Whether you have a few company cars or a fleet of several dozen trucks, you can save money on fuel by making minor changes to your operations and driving.
With the price of fuel hovering at just under $4 per gallon, companies with fleets of cars and trucks are feeling a pinch on their profits as they spend more getting their vehicles from place to place.
Truly the best way to limit consumption is to drive less, but that isn't always possible for many businesses. Small practices like limiting excess weight in a vehicle or keeping windows rolled up can make an impact over time, but often it takes more "big picture" thinking to make dramatic gains in fuel consumption.
Here are a few creative ways to change your business' operations with big returns.

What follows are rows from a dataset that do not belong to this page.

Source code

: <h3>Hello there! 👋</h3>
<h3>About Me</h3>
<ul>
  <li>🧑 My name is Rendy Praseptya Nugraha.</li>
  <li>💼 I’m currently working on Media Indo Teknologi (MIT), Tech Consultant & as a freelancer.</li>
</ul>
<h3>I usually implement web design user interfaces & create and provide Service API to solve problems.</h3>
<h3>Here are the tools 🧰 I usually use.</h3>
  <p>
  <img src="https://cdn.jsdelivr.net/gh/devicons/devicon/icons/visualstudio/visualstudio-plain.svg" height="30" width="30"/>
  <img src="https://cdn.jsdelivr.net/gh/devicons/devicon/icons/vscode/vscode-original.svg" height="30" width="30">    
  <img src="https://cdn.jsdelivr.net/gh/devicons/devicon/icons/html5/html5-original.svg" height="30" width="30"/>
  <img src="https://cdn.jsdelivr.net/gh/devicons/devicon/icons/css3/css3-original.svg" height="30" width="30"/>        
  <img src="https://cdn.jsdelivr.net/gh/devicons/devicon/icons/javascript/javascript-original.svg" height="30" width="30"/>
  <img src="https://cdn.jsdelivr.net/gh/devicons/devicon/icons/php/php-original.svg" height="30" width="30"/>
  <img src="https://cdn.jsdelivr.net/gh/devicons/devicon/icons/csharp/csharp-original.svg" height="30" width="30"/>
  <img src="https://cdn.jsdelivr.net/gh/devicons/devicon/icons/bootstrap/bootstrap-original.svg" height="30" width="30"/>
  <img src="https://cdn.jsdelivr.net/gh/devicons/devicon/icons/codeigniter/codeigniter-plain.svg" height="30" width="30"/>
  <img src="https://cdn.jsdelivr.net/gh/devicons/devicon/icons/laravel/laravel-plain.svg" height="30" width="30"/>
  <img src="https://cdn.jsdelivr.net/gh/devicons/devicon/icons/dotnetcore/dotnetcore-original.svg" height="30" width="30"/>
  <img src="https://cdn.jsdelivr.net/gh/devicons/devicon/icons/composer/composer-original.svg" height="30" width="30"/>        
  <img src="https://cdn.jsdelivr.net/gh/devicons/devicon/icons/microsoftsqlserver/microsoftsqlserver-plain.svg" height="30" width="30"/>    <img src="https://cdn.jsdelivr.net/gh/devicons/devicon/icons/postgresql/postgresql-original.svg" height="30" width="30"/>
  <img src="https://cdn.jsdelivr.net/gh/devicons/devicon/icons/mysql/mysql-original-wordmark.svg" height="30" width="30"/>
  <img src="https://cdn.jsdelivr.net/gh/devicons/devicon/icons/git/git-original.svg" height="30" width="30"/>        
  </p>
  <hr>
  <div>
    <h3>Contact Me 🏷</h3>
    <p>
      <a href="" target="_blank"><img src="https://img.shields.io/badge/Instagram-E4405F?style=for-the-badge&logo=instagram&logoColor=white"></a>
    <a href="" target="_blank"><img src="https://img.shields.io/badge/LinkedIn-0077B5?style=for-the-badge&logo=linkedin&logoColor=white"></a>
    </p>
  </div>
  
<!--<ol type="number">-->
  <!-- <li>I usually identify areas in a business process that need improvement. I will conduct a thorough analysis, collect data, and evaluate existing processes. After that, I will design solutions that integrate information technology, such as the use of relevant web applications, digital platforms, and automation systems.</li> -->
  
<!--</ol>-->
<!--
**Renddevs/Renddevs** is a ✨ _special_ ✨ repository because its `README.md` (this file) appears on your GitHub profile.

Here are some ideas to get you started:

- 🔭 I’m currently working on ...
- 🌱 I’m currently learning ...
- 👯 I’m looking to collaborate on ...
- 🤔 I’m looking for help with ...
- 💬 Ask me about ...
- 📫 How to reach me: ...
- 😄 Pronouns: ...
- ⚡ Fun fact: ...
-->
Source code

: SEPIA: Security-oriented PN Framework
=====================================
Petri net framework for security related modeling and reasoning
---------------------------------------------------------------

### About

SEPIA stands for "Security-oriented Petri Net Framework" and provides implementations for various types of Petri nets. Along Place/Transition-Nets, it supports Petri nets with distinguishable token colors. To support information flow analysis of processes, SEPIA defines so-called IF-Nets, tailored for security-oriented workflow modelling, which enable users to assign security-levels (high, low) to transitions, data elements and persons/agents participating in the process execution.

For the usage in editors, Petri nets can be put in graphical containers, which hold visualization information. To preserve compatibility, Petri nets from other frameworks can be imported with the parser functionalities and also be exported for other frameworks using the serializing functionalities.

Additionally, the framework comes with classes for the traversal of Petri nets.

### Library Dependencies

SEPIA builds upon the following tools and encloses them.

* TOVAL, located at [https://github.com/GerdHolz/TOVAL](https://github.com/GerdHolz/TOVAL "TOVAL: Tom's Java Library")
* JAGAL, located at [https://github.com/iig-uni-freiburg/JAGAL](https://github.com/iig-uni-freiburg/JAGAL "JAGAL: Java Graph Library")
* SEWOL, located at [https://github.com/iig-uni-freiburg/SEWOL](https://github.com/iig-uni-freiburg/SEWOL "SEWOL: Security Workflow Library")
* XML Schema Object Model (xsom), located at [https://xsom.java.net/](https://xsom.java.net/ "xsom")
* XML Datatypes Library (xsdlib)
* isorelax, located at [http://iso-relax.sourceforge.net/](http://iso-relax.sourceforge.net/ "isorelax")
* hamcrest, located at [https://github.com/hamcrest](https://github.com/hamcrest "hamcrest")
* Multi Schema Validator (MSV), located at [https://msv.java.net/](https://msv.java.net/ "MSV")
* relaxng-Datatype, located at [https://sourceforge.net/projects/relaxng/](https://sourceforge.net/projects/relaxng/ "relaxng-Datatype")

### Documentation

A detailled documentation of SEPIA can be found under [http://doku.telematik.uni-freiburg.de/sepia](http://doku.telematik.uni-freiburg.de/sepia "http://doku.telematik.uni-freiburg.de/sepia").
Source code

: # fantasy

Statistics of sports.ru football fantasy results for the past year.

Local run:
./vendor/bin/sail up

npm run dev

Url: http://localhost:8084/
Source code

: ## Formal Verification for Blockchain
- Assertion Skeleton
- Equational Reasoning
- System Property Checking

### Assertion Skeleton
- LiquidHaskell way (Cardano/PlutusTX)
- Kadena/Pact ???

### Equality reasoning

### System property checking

1. Train your drivers to drive
Driving habits, such as how you start and stop your vehicle or how you shift gears, may seem like inconsequential habits when it comes to fuel efficiency, but bad driving can rack up enormous fuel bills. In fact, depending on its size, as much as 33 percent of a vehicle's fuel consumption is affected by how the driver operates it, Jason Mathers, project manager at the Environmental Defense Fund and author of a white paper on how truck fleets can reduce fuel consumption, says.
"We've all been in a taxi, and we all know that stereotypical bad taxi ride," Mathers says. "The more that your drivers fit that driving style, the more of a problem you have."
Mathers recommends teaching your drivers not to accelerate too quickly or slam on the breaks, as these habits consume gas quickly. Jonathan Byrnes, author of "Islands of Profit in a Sea of Red Ink" and president of Jonathan Byrnes & Co, a consulting company, says drivers need to be taught and reminded to drive steadily and know when to turn off a vehicle when at a standstill.
Additionally, both drivers and companies need to be aware of traffic patterns and the time of day when delivering a load or driving a vehicle, as many routing algorithms do not take these things into account. Avoiding heavy traffic and red lights will mean less starting and stopping.
If you've educated and reminded your drivers to drive in a more fuel-efficient way but it's not saving as much money as you'd hoped, try incentivizing the practice. If you have one driver per delivery or vehicle, you can track the miles per gallon used in a given amount of time. At the end of a week or month, offer a reward, such as a gift certificate, to the driver with the best MPG.